Underlining YES Bank’s strong financials, its Managing Director and CEO Ravneet Gill says the 23 per cent fall in the bank’s share price on Tuesday had no correlation with the private lender’s performance. On Thursday, the YES Bank scrip closed with gains of nearly 33 per cent on the BSE. In an interview to BusinessLine , Gill said the bank is on track to raise capital and could see a significant dilution. He is also optimistic about the bank’s growth prospects and resolution of bad loans. Excerpts:

What led to the share price fall on Tuesday?

We knew the reason for the fall on October 1: the pledged shares had come into the market. The share price will recover at some point, but the concern was that depositors and clients should not draw a correlation between the share price and the bank’s core operating performance. Such anxiety can impact our liability franchise, which takes years to build. The way the share bounced back shows that people understood it was a one-off event and the bank is fundamentally sound.

Analysts say the falling share price will impact your ability to raise capital...

Typically, when the share price falls and the market capitalisation comes down, if you want to raise capital, the level of dilution goes up. Is the level of dilution a problem from the Board or the Reserve Bank of India perspective? Technically, the answer is no. But clearly, there are caps that the RBI puts on how much one individual shareholder can hold. That can become a challenge. We are talking to three sets of investors: private equity, Indian family offices, Indian and strategic investors. We think our eventual equity solution will be a combination of these.

How much of the stake would get diluted?

Let’s take a share price of about ₹50, I think the post-money dilution would be 32-33 per cent. When we brought up this issue at our last board meeting, the board was unanimous and every stakeholder was aligned to the fact that we must raise as much capital as the bank needs. We are in a silent period, and so it is difficult to give a timeline but we should have capital very soon.

YES Bank’s exposure to CG Power and Indiabulls, too, has impacted the share price...

In our fourth-quarter result, we had very clearly mentioned that Avantha Power was under stress and even though the asset was current, we had taken a 20 per cent contingency provision. So why was CG Power a surprise? The shares of CG Power were the collateral we were holding for Avantha Power. I later asked market participants why it created such an effect and they said the impression was that we had swapped debt for equity. Similarly, in terms of some of the exposures, we are not the only lenders. Other banks have also lent to them. I think the attention gets focussed on YES Bank because right now our capital buffers are not quite as thick as theirs are. I think this will change soon, when we are able to raise capital.

Investors seem to be concerned about more bad loans and resolution?

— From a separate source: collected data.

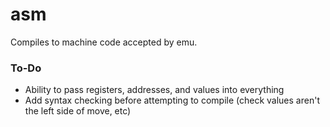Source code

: # asm

Compiles to machine code accepted by emu.

### To-Do

- Ability to pass registers, addresses, and values into everything
- Add syntax checking before attempting to compile (check values aren't the left side of move, etc)
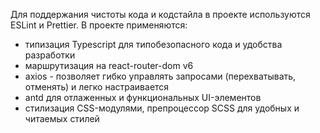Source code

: Для поддержания чистоты кода и кодстайла в проекте используются ESLint и Prettier.
В проекте применяются:

- типизация Typescript для типобезопасного кода и удобства разработки
- маршрутизация на react-router-dom v6
- axios - позволяет гибко управлять запросами (перехватывать, отменять) и легко настраивается
- antd для отлаженных и функциональных UI-элементов
- стилизация CSS-модулями, препроцессор SCSS для удобных и читаемых стилей
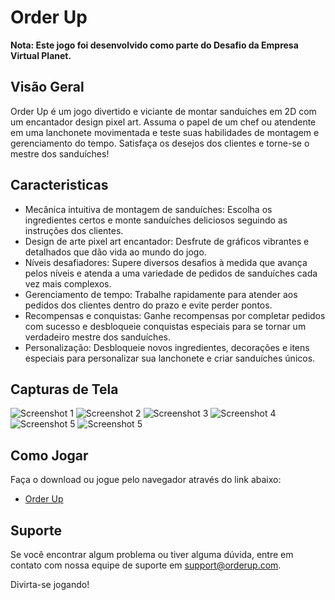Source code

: # Order Up
**Nota: Este jogo foi desenvolvido como parte do Desafio da Empresa Virtual Planet.**

## Visão Geral
Order Up é um jogo divertido e viciante de montar sanduíches em 2D com um encantador design pixel art. Assuma o papel de um chef ou atendente em uma lanchonete movimentada e teste suas habilidades de montagem e gerenciamento do tempo. Satisfaça os desejos dos clientes e torne-se o mestre dos sanduíches!

## Caracteristicas
- Mecânica intuitiva de montagem de sanduíches: Escolha os ingredientes certos e monte sanduíches deliciosos seguindo as instruções dos clientes.
- Design de arte pixel art encantador: Desfrute de gráficos vibrantes e detalhados que dão vida ao mundo do jogo.
- Níveis desafiadores: Supere diversos desafios à medida que avança pelos níveis e atenda a uma variedade de pedidos de sanduíches cada vez mais complexos.
- Gerenciamento de tempo: Trabalhe rapidamente para atender aos pedidos dos clientes dentro do prazo e evite perder pontos.
- Recompensas e conquistas: Ganhe recompensas por completar pedidos com sucesso e desbloqueie conquistas especiais para se tornar um verdadeiro mestre dos sanduíches.
- Personalização: Desbloqueie novos ingredientes, decorações e itens especiais para personalizar sua lanchonete e criar sanduíches únicos.

## Capturas de Tela

![Screenshot 1]([link_para_screenshot_1.png](https://img.itch.zone/aW1hZ2UvMjEyNTY4NC8xMjUyMjEwNC5wbmc=/original/Ij%2BMri.png))
![Screenshot 2]([link_para_screenshot_2.png](https://img.itch.zone/aW1hZ2UvMjEyNTY4NC8xMjUyMjEwMi5wbmc=/original/Qy4%2FqW.png))
![Screenshot 3]([link_para_screenshot_3.png](https://img.itch.zone/aW1hZ2UvMjEyNTY4NC8xMjUyMjEwNy5wbmc=/original/zTTJ2J.png))
![Screenshot 4]([link_para_screenshot_4.png](https://img.itch.zone/aW1hZ2UvMjEyNTY4NC8xMjUyMjEwMy5wbmc=/original/KKm2TX.png))
![Screenshot 5]([link_para_screenshot_5.png](https://img.itch.zone/aW1hZ2UvMjEyNTY4NC8xMjUyMjEwNS5wbmc=/original/SL9cOY.png))
![Screenshot 5]([link_para_screenshot_5.png](https://img.itch.zone/aW1hZ2UvMjEyNTY4NC8xMjUyMjEwNi5wbmc=/original/VfA%2Fzr.png))

## Como Jogar

Faça o download ou jogue pelo navegador através do link abaixo:
   - [Order Up](https://devsamurai.itch.io/order-up)


## Suporte

Se você encontrar algum problema ou tiver alguma dúvida, entre em contato com nossa equipe de suporte em support@orderup.com.

Divirta-se jogando!
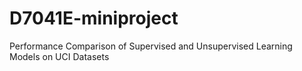 # D7041E-miniproject
 Performance Comparison of Supervised and Unsupervised Learning Models on UCI Datasets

I think we need to rebuild and strengthen the trust lines. I can assure everybody that we will be totally transparent in terms of the health of our entire asset portfolio. If you go back to Q4, we had a BB and below book, and from within that we culled out a watchlist where we thought there are fears of short-term slippages. The entire watchlist was current and we still took a 20 per cent provision on that. That is the level of transparency we would like to display. We will follow very conservative accounting practices.

I think we have turned the corner. The only thing that needs to be sorted out is growth. The capital we are looking for is purely growth capital. We think the growth opportunity is great given that NBFCs right now are dislocated and public sector banks will be a little introspective in the foreseeable future due to the mergers.

How do you see your loan book growing?

We can grow all three parts of the business: retail, wholesale and transaction banking. We are a high-quality tech-enabled retail and transaction bank. In the structured finance business, we will move more from asset-backed lending to cash-flow-backed lending, but the intention is to continue to grow all three businesses. We had given an indication that by 2025 we would want 50:50 between wholesale and retail. I think we will get there a lot faster.

How does the reduction in stake of Rana Kapoor and promoter entities impact the bank?

It doesn’t impact the bank’s working. This was a forced sale and, left to him, Rana would have never sold. As it happens in the case of loan against shares, when there is a breach, the lender just sells in the market. This whole process started two weeks ago.

Has there been an erosion in the deposit base?

In an environment where every bank has said the CASA has come off, our CASA on a quarterly basis grew from 30.2 per cent to 30.8 per cent. We have worked very hard on growing our liability book and making it a lot more retail and granular. That’s a way to reduce our cost of funding. In the second quarter, we opened 1.8 lakh new accounts, the highest ever. Our new term deposits were up 39 per cent over the first quarter.